Vale lembrar: foi ela quem estrelou, em 1950, a transmissão de estreia da TV Tupi, primeiríssima emissora no país, entoando a música "Hino da TV brasileira". Coisa simples, casual, costumava ponderar a caçula de uma família de imigrantes espanhóis. Sim, a mulher de olhos verdes jamais se vangloriou do fato. Mas há curiosidades saborosíssimas (e valiosas) por trás desse importante capítulo da televisão.
A rigor, era para Hebe Camargo ter sido a tal "inauguradora" da TV no Brasil. Só que... Na véspera da aguardada data, ela alegou que estava doente e avisou que não poderia comparecer ao compromisso. Tudo mentira — Hebe quis acompanhar o namorado, o empresário Luis Ramos, em outro evento. Sobrou então para Lolita, que logo resgatou, em seu armário, o vestido que havia usado em sua formatura, na Escola Normal. "Não dava para eu ficar gastando dinheiro com roupas. O dinheiro, para mim, sempre foi curto", rememorou a atriz, na autobiografia publicada, em 2008, pela Coleção Aplauso.
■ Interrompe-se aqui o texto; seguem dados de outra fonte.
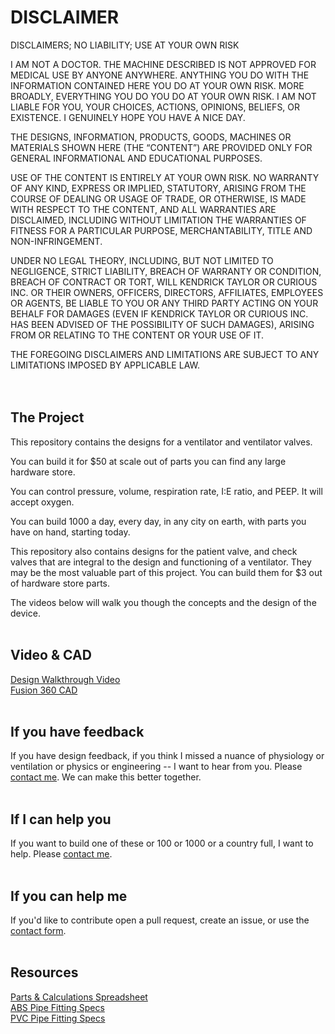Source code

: 

# DISCLAIMER

DISCLAIMERS; NO LIABILITY; USE AT YOUR OWN RISK

I AM NOT A DOCTOR. THE MACHINE DESCRIBED IS NOT APPROVED FOR MEDICAL USE BY ANYONE ANYWHERE. ANYTHING YOU DO WITH THE INFORMATION CONTAINED HERE YOU DO AT YOUR OWN RISK. MORE BROADLY, EVERYTHING YOU DO YOU DO AT YOUR OWN RISK. I AM NOT LIABLE FOR YOU, YOUR CHOICES, ACTIONS, OPINIONS, BELIEFS, OR EXISTENCE. I GENUINELY HOPE YOU HAVE A NICE DAY.

THE DESIGNS, INFORMATION, PRODUCTS, GOODS, MACHINES OR MATERIALS SHOWN HERE (THE “CONTENT”) ARE PROVIDED ONLY FOR GENERAL INFORMATIONAL AND EDUCATIONAL PURPOSES.

USE OF THE CONTENT IS ENTIRELY AT YOUR OWN RISK. NO WARRANTY OF ANY KIND, EXPRESS OR IMPLIED, STATUTORY, ARISING FROM THE COURSE OF DEALING OR USAGE OF TRADE, OR OTHERWISE, IS MADE WITH RESPECT TO THE CONTENT, AND ALL WARRANTIES ARE DISCLAIMED, INCLUDING WITHOUT LIMITATION THE WARRANTIES OF FITNESS FOR A PARTICULAR PURPOSE, MERCHANTABILITY, TITLE AND NON-INFRINGEMENT.
 
UNDER NO LEGAL THEORY, INCLUDING, BUT NOT LIMITED TO NEGLIGENCE, STRICT LIABILITY, BREACH OF WARRANTY OR CONDITION, BREACH OF CONTRACT OR TORT, WILL KENDRICK TAYLOR OR CURIOUS INC. OR THEIR OWNERS, OFFICERS, DIRECTORS, AFFILIATES, EMPLOYEES OR AGENTS, BE LIABLE TO YOU OR ANY THIRD PARTY ACTING ON YOUR BEHALF FOR DAMAGES (EVEN IF KENDRICK TAYLOR OR CURIOUS INC. HAS BEEN ADVISED OF THE POSSIBILITY OF SUCH DAMAGES), ARISING FROM OR RELATING TO THE CONTENT OR YOUR USE OF IT.
 
THE FOREGOING DISCLAIMERS AND LIMITATIONS ARE SUBJECT TO ANY LIMITATIONS IMPOSED BY APPLICABLE LAW.
<br/><br/><br/>

## The Project

This repository contains the designs for a ventilator and ventilator valves.

You can build it for $50 at scale out of parts you can find any large hardware store.

You can control pressure, volume, respiration rate, I:E ratio, and PEEP. It will accept oxygen.

You can build 1000 a day, every day, in any city on earth, with parts you have on hand, starting today.

This repository also contains designs for the patient valve, and check valves that are integral to the design and functioning of a ventilator. They may be the most valuable part of this project. You can build them for $3 out of hardware store parts.

The videos below will walk you though the concepts and the design of the device.
<br/><br/>

## Video & CAD

[Design Walkthrough Video](https://youtu.be/qqwn0QqbPtA)
<br/>
[Fusion 360 CAD](https://a360.co/31sDFlR)
<br/><br/>

## If you have feedback

If you have design feedback, if you think I missed a nuance of physiology or ventilation or physics or engineering -- I want to hear from you. Please [contact me](https://forms.gle/YNK7ddcn5nrHbiCMA). We can make this better together.
<br/><br/>

## If I can help you

If you want to build one of these or 100 or 1000 or a country full, I want to help. Please [contact me](https://forms.gle/YNK7ddcn5nrHbiCMA).
<br/><br/>

## If you can help me

If you'd like to contribute open a pull request, create an issue, or use the [contact form](https://forms.gle/YNK7ddcn5nrHbiCMA).
<br/><br/>

## Resources

[Parts & Calculations Spreadsheet](https://docs.google.com/spreadsheets/d/1HvDmeITqX1PCWXXTnC2gLgxtsWc7ckGsJaDt23uZBYo/)
<br/>
[ABS Pipe Fitting Specs](https://www.charlottepipe.com/Documents/DimensionalCatalogs/Plastic_Pipe_Fittings_DC-DWV(609).pdf)
<br/>
[PVC Pipe Fitting Specs](https://www.charlottepipe.com/Documents/DimensionalCatalogs/Pressure_Pipe_Fittings.pdf)
<br/><br/>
Filha de uma empregada doméstica e um motorista de caminhões, a multi-artista — que viveu a infância no bairro do Marapé, em Santos (SP) — demonstrou e frisou, ao longo de suas nove décadas de vida, que era uma pessoa simples. Ela reforçava, sempre que podia, nunca ter convivido com glamour. Quando tudo ainda era mato na telinha — e TV era sinônimo de artesania —, o cenário era outro, ela explicava.
"Não havia estrelismo, nem essa coisa de artista que visa apenas se tornar rico e famoso. Hoje em dia, as pessoas só pensam em ganhar dinheiro. Mas quando começamos, o trabalho na TV não era bem remunerado. Não existia glamour, não existia figurinista, continuísta, cenógrafo. Todo mundo precisava fazer um pouco de tudo. A gente levava roupa, móvel e objetos de casa ou pegava coisas emprestadas dos amigos e da família", relatou ela, numa entrevista.
Primeira novela diária
A artista começou a sentir na pele o peso de aparecer em TVs de todo o Brasil — e ser conhecida (e reconhecida) em qualquer canto do país — depois de encarnar a vilã da novela "2.5499 Ocupado" (1963), primeira produção do tipo transmitida diariamente, de segunda-feira a sábado, para todo o território nacional. O folhetim da extinta TV Excelsior era protagonizado por Tarcísio Meira e Glória Menezes, e trazia no elenco nomes como Neusa Amaral, Lídia Costa e Célia Coutinho.
Apesar de a história ser hoje pouco lembrada ("Era uma novela muito chata", admitiu Tarcísio Meira, anos depois), "2.5499 Ocupado" expôs, sobretudo para o elenco, o quanto a telenovela seria elemento importante para o Brasil já nos anos 1960. Os atores se surpreendiam, naquele período, com o assédio do público nas ruas. Era um fato novo no país. E, em dimensão superlativa, ainda difícil de compreender.
"A novela estava no ar, e eu e Tarcísio fomos para Recife gravar um programa com a Lolita Rodrigues", contou Glória Menezes, em entrevista ao canal "Viva", ao relembrar uma situação que viveu nesse período. "Quando chegamos no aeroporto, invadiram o campo e quebraram a escadinha do avião. As pessoas puxavam meu cabelo, tiravam os botões da minha roupa, queriam guardar qualquer coisa, uma recordação daquele momento. A telenovela foi um divisor de águas para o ator brasileiro, que passou a ser conhecido no país inteiro", acrescentou ela.